== What needs to be done ==
Exactly the lines from the opening of the data through the line containing "- **(ii)** l’isolement" should be reproduced, please, with nothing added.
┄┄┄┄┄┄┄┄┄┄┄┄┄┄┄┄┄┄┄┄
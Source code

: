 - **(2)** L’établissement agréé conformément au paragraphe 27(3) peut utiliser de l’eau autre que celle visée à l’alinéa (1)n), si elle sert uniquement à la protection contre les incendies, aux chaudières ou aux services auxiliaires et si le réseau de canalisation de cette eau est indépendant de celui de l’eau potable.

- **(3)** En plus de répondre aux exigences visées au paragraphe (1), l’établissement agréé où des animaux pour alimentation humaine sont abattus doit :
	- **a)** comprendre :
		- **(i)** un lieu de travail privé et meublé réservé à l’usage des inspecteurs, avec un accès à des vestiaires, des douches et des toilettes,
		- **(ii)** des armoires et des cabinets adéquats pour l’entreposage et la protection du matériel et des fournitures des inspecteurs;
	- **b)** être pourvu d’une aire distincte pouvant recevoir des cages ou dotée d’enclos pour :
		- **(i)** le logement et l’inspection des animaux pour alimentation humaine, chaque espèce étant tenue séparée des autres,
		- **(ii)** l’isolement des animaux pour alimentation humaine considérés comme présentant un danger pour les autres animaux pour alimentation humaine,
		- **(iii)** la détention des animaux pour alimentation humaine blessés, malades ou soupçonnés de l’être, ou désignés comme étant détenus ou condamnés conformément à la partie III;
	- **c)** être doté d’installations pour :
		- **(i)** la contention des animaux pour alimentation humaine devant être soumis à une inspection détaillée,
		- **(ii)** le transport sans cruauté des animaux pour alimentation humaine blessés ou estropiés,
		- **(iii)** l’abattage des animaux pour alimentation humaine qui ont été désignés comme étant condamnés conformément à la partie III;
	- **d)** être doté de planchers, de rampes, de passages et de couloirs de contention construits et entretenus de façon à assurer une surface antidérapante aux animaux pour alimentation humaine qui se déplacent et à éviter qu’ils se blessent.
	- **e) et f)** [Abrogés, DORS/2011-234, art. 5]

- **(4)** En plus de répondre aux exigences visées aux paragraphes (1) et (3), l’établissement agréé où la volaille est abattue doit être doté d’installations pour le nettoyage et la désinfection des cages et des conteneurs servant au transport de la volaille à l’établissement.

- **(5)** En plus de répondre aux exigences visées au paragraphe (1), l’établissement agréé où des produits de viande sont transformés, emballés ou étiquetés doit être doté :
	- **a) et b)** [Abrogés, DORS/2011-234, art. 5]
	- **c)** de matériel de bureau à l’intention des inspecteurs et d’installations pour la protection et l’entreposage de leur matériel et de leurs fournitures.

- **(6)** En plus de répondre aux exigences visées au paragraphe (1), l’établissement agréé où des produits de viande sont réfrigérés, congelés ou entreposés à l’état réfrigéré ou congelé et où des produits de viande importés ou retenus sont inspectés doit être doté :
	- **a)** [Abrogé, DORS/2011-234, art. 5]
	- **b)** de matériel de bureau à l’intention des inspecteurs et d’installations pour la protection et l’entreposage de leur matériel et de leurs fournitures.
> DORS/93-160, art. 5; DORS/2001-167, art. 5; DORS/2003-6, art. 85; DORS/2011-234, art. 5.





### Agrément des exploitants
┄┄┄┄┄┄┄┄┄┄┄┄┄┄┄┄┄┄┄┄
== Answer to this problem ==
Source code

: - **(2)** L’établissement agréé conformément au paragraphe 27(3) peut utiliser de l’eau autre que celle visée à l’alinéa (1)n), si elle sert uniquement à la protection contre les incendies, aux chaudières ou aux services auxiliaires et si le réseau de canalisation de cette eau est indépendant de celui de l’eau potable.

- **(3)** En plus de répondre aux exigences visées au paragraphe (1), l’établissement agréé où des animaux pour alimentation humaine sont abattus doit :
	- **a)** comprendre :
		- **(i)** un lieu de travail privé et meublé réservé à l’usage des inspecteurs, avec un accès à des vestiaires, des douches et des toilettes,
		- **(ii)** des armoires et des cabinets adéquats pour l’entreposage et la protection du matériel et des fournitures des inspecteurs;
	- **b)** être pourvu d’une aire distincte pouvant recevoir des cages ou dotée d’enclos pour :
		- **(i)** le logement et l’inspection des animaux pour alimentation humaine, chaque espèce étant tenue séparée des autres,
		- **(ii)** l’isolement des animaux pour alimentation humaine considérés comme présentant un danger pour les autres animaux pour alimentation humaine,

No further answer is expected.